# [Work instruction]
What you give back should be only the lines from the one holding "An integer that" through the final line of the records, each reproduced exactly.

# [Source information]
_ _ _ _ _ _ _

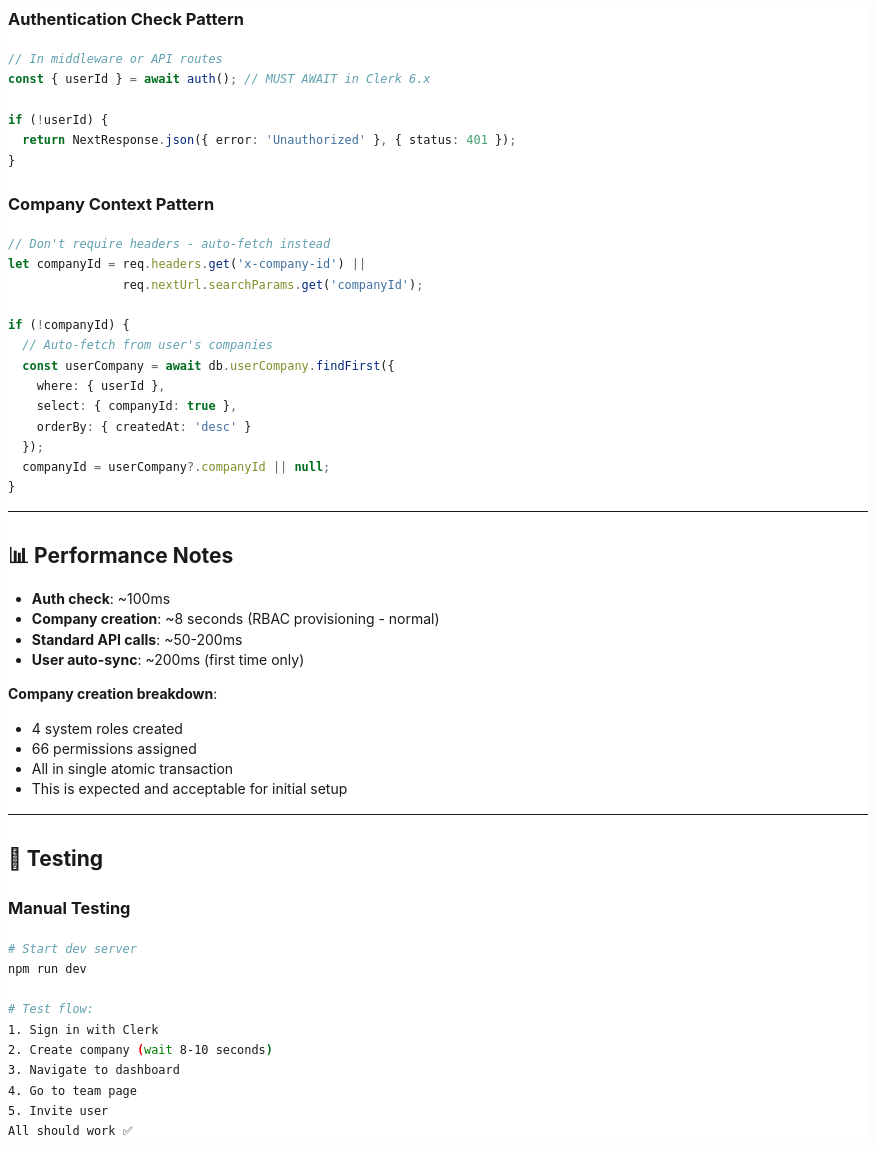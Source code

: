 ### Authentication Check Pattern
```typescript
// In middleware or API routes
const { userId } = await auth(); // MUST AWAIT in Clerk 6.x

if (!userId) {
  return NextResponse.json({ error: 'Unauthorized' }, { status: 401 });
}
```

### Company Context Pattern
```typescript
// Don't require headers - auto-fetch instead
let companyId = req.headers.get('x-company-id') || 
                req.nextUrl.searchParams.get('companyId');

if (!companyId) {
  // Auto-fetch from user's companies
  const userCompany = await db.userCompany.findFirst({
    where: { userId },
    select: { companyId: true },
    orderBy: { createdAt: 'desc' }
  });
  companyId = userCompany?.companyId || null;
}
```

---

## 📊 Performance Notes

- **Auth check**: ~100ms
- **Company creation**: ~8 seconds (RBAC provisioning - normal)
- **Standard API calls**: ~50-200ms
- **User auto-sync**: ~200ms (first time only)

**Company creation breakdown**:
- 4 system roles created
- 66 permissions assigned
- All in single atomic transaction
- This is expected and acceptable for initial setup

---

## 🧪 Testing

### Manual Testing
```bash
# Start dev server
npm run dev

# Test flow:
1. Sign in with Clerk
2. Create company (wait 8-10 seconds)
3. Navigate to dashboard
4. Go to team page
5. Invite user
All should work ✅
```
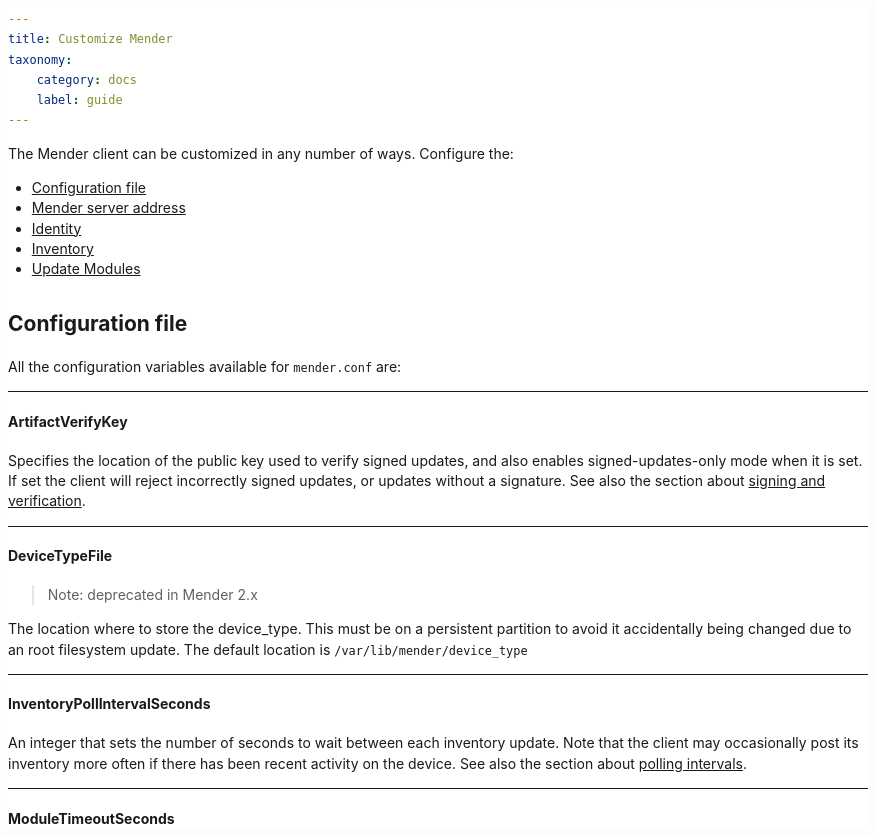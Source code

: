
 ```yaml
---
title: Customize Mender
taxonomy:
    category: docs
    label: guide
---
```


The Mender client can be customized in any number of ways. Configure the:

- [Configuration file](#configuration-file)
- [Mender server address](#serverurl)
- [Identity](#identity)
- [Inventory](#inventory)
- [Update Modules](#update-modules)


## Configuration file

All the configuration variables available for `mender.conf` are:

---------------------------

####  ArtifactVerifyKey

Specifies the location of the public key used to verify signed updates, and also
enables signed-updates-only mode when it is set. If set the client will reject
incorrectly signed updates, or updates without a signature. See also the section
about [signing and verification](../../../artifacts/signing-and-verification).


---------------------------

####  DeviceTypeFile

> Note: deprecated in Mender 2.x

The location where to store the device_type. This must be on a persistent
partition to avoid it accidentally being changed due to an root filesystem
update. The default location is `/var/lib/mender/device_type`

---------------------------

####  InventoryPollIntervalSeconds

An integer that sets the number of seconds to wait between each inventory
update. Note that the client may occasionally post its inventory more often if
there has been recent activity on the device. See also the section about
[polling intervals](../polling-intervals).


---------------------------

####  ModuleTimeoutSeconds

_ _ _ _ _ _ _

# [Solution for this exercise]
An integer that sets the number of seconds to wait between each inventory
update. Note that the client may occasionally post its inventory more often if
there has been recent activity on the device. See also the section about
[polling intervals](../polling-intervals).


---------------------------

####  ModuleTimeoutSeconds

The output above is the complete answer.